Last year, opening day was marred by confusion when the support staff, including custodians, staged a walkout, causing a last-minute cancellation of the first day of school. The postponement included athletic practices and bus service.

Kenworthy remains optimistic the school district can avoid a repeat of last year’s disruptions.

He said the teachers union and administration are most likely “meeting every day” at this point to beat the deadline. He has been told an agreement will be reached.

However, a new deal for the teachers has yet to be inked. The old contract is set to expire on the first day of school.

On Monday, an orientation will be held at 3:15 p.m. for freshmen and transfer students. The afternoon program is followed by a cookout, and parents are invited to an evening recap.

The orientation has been offered for several years, Kenworthy said, and it’s the last summer event the school offers to prepare incoming freshmen.

According to Kenworthy, school enrollment is down slightly, but falls in line with other districts in Rhode Island. Last year, 1,450 students attended North Kingstown High. This year, enrollment stands at about 1,420. The decline is spread more or less evenly across the four grades, he said.

North Kingstown will not cut any programs this year, and that includes sports teams. Although money has been tight, the school is keeping all existing offerings.

The newest thing, according to Kenworthy, is a district-wide program serving the most severely disabled special-needs students. The goal is to keep them in North Kingstown and avoid costly outof district tuitions. High-school students in the group will be off campus, but in a nearby location.

Otherwise, little is changing this year. In his tenure as principal, Kenworthy said this year is shaping up as the one with the least amount of flux.

However, there are some important happenings. In September, the New England Association of Schools and Colleges will send a team to visit North Kingstown High. The team’s report will figure in the association’s decision whether to recommend renewing the school accreditation. The teachers and staff have been preparing for the visit since last year, he said.

In sports-related news, Kenworthy said the school wanted to install a greenhouse-style canopy over the outdoor track to cover the first 100 meters, but he was not sure where that project stood. Kenworthy says the booster club was going to look into financing.

“It was something we were looking to do with the help of the booster club,” he said.

The reason is because the indoor track team does not have a facility, and the athletes have to use the outdoor track all winter long.

Also, rumors are false that the school ever planned to close the weight room to save money.

“Things got blown out of proportion,” Kenworthy said.

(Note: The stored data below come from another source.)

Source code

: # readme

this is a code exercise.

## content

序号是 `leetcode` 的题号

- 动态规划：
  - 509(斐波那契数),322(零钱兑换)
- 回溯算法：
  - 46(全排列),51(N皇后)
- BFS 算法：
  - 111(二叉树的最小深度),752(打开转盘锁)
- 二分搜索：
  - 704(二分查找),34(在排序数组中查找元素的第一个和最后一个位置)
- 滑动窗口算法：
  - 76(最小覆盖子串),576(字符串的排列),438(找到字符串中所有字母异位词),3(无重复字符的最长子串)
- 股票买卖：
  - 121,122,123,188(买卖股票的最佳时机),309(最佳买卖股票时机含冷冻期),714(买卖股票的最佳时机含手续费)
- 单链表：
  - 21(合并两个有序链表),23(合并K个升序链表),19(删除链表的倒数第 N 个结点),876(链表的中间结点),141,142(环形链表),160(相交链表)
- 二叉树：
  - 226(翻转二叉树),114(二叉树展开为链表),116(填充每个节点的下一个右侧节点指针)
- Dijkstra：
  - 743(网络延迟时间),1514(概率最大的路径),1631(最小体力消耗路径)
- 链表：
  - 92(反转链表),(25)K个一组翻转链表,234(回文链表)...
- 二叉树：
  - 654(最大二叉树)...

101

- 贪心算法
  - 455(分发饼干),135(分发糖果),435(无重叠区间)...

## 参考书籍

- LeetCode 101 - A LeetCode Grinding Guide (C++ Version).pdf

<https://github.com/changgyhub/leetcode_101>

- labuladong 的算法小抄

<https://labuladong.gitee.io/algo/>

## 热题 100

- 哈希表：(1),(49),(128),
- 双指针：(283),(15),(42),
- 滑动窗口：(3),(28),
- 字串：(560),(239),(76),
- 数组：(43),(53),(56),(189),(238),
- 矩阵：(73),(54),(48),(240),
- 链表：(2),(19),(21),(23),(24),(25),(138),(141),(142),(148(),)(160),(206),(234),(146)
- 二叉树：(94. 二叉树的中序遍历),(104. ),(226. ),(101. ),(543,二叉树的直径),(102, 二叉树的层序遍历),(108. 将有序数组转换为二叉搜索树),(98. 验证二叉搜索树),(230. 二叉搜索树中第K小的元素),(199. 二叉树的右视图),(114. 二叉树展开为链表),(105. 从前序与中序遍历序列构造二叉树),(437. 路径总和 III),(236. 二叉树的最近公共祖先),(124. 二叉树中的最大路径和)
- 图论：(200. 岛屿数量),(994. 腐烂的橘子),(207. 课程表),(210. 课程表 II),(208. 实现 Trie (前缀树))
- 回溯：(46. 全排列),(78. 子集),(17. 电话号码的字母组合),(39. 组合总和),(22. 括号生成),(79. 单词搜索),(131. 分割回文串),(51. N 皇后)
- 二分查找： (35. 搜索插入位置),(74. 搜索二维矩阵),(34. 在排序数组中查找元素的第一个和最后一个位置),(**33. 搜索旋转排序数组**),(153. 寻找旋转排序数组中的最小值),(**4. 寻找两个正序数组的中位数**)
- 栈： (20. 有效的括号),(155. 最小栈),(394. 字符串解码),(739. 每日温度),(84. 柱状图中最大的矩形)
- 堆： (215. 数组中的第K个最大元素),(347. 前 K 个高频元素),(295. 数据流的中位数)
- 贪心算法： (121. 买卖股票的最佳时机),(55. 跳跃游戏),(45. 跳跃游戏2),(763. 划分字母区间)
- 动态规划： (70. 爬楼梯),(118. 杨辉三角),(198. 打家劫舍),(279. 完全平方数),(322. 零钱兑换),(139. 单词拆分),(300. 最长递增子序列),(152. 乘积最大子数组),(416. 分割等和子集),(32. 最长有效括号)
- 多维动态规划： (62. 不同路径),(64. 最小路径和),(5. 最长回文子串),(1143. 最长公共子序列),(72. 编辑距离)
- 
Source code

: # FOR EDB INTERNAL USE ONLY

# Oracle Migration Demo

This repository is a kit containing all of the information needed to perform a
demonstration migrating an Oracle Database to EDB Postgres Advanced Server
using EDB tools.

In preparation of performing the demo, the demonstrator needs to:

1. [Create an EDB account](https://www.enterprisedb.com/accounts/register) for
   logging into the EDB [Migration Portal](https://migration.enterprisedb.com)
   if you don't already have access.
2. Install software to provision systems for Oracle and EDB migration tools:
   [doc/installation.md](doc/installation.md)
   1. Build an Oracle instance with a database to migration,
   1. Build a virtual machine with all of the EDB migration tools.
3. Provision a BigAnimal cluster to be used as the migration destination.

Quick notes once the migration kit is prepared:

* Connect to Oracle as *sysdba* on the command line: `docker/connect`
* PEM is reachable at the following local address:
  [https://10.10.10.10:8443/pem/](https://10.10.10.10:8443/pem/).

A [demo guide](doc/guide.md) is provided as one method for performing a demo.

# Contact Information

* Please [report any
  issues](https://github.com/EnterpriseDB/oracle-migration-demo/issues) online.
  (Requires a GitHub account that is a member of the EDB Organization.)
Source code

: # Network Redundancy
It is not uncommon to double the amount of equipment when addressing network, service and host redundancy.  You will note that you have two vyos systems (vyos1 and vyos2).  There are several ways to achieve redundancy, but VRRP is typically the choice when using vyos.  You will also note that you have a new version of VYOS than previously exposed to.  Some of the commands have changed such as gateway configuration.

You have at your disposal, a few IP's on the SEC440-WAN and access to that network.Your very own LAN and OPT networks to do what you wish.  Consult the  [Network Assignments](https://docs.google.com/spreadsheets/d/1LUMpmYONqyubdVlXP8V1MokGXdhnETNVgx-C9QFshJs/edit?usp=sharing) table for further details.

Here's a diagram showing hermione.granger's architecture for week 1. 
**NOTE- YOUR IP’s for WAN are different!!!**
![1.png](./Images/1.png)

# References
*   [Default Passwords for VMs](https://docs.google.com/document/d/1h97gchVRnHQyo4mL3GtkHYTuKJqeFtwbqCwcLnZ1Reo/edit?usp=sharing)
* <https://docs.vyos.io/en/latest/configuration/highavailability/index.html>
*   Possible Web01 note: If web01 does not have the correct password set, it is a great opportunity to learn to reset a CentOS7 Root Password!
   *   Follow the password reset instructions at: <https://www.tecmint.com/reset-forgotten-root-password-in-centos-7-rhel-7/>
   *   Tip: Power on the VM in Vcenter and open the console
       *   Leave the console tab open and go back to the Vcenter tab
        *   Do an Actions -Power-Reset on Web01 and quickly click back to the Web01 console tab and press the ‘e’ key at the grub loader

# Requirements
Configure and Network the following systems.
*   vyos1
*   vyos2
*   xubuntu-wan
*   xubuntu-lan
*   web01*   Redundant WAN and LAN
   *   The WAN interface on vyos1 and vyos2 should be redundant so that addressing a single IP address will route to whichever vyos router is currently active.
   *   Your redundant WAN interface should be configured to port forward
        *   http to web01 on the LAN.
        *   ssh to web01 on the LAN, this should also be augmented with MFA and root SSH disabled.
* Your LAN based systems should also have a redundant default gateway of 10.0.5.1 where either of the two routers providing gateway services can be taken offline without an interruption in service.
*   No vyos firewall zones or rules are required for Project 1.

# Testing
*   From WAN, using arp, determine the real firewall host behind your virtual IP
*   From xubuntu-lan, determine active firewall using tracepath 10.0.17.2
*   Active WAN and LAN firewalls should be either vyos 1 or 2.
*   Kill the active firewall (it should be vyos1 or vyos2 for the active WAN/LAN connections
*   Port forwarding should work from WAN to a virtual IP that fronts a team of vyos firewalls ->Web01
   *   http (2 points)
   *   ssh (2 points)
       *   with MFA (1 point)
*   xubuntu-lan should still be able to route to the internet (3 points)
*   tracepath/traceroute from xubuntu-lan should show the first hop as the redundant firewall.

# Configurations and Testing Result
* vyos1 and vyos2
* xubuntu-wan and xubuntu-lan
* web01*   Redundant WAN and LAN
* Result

During bargaining meetings, one item that was to be renegotiated was stipends for coaches. Kenworthy believes the rumors about the weight room may have developed from those discussions.

He did not have any information about a new deal with the coaches. “That agreement has not been finalized yet,” he said.

Overall, the only major change this year is due to the new statewide graduation requirements, he acknowledged. For the first time, the seniors will have to score 2 or better on the New England Common Assessment Program test, or they will not receive a diploma.

The score of 2 means the students have demonstrated partial proficiency. The top score is 4.

The new rule affects the current seniors, he said, and the school has been coaching the youngsters who failed the test in their junior year.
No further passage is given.